**What needs to be done:**
When you repeat the entries below, keep each word exactly as it is and drop the pictures.

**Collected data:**
※ ※ ※

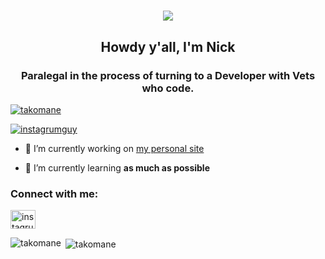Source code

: <h1 align="center"> <img src="https://raw.githubusercontent.com/laudep/code-gif-generator/master/docs/img/generating.gif"> </h1>
<h2 align="center"> Howdy y'all, I'm Nick </h2>
<h3 align="center">Paralegal in the process of turning to a Developer with Vets who code.</h3>

<p align="left"> <a href="https://github.com/ryo-ma/github-profile-trophy"><img src="https://github-profile-trophy.vercel.app/?username=takomane" alt="takomane" /></a> </p>

<p align="left"> <a href="https://twitter.com/instagrumguy" target="blank"><img src="https://img.shields.io/twitter/follow/instagrumguy?logo=twitter&style=for-the-badge" alt="instagrumguy" /></a> </p>

- 🔭 I’m currently working on [my personal site](https://takomane.github.io/)

- 🌱 I’m currently learning **as much as possible**

<h3 align="left">Connect with me:</h3>
<p align="left">
<a href="https://twitter.com/instagrumguy" target="blank"><img align="center" src="https://raw.githubusercontent.com/rahuldkjain/github-profile-readme-generator/master/src/images/icons/Social/twitter.svg" alt="instagrumguy" height="30" width="40" /></a>
</p>

<p><img align="left" src="https://github-readme-stats.vercel.app/api/top-langs?username=takomane&show_icons=true&locale=en&layout=compact" alt="takomane" /></p>

<p>&nbsp;<img align="center" src="https://github-readme-stats.vercel.app/api?username=takomane&show_icons=true&locale=en" alt="takomane" /></p>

※ ※ ※

**Reply to the task:**
Source code

: <h1 align="center"> <img src="https://raw.githubusercontent.com/laudep/code-gif-generator/master/docs/img/generating.gif"> </h1>
<h2 align="center"> Howdy y'all, I'm Nick </h2>
<h3 align="center">Paralegal in the process of turning to a Developer with Vets who code.</h3>

<p align="left"> <a href="https://github.com/ryo-ma/github-profile-trophy"><img src="https://github-profile-trophy.vercel.app/?username=takomane" alt="takomane" /></a> </p>

<p align="left"> <a href="https://twitter.com/instagrumguy" target="blank"><img src="https://img.shields.io/twitter/follow/instagrumguy?logo=twitter&style=for-the-badge" alt="instagrumguy" /></a> </p>

- 🔭 I’m currently working on [my personal site](https://takomane.github.io/)

- 🌱 I’m currently learning **as much as possible**

<h3 align="left">Connect with me:</h3>
<p align="left">
<a href="https://twitter.com/instagrumguy" target="blank"><img align="center" src="https://raw.githubusercontent.com/rahuldkjain/github-profile-readme-generator/master/src/images/icons/Social/twitter.svg" alt="instagrumguy" height="30" width="40" /></a>
</p>

<p><img align="left" src="https://github-readme-stats.vercel.app/api/top-langs?username=takomane&show_icons=true&locale=en&layout=compact" alt="takomane" /></p>

<p>&nbsp;<img align="center" src="https://github-readme-stats.vercel.app/api?username=takomane&show_icons=true&locale=en" alt="takomane" /></p>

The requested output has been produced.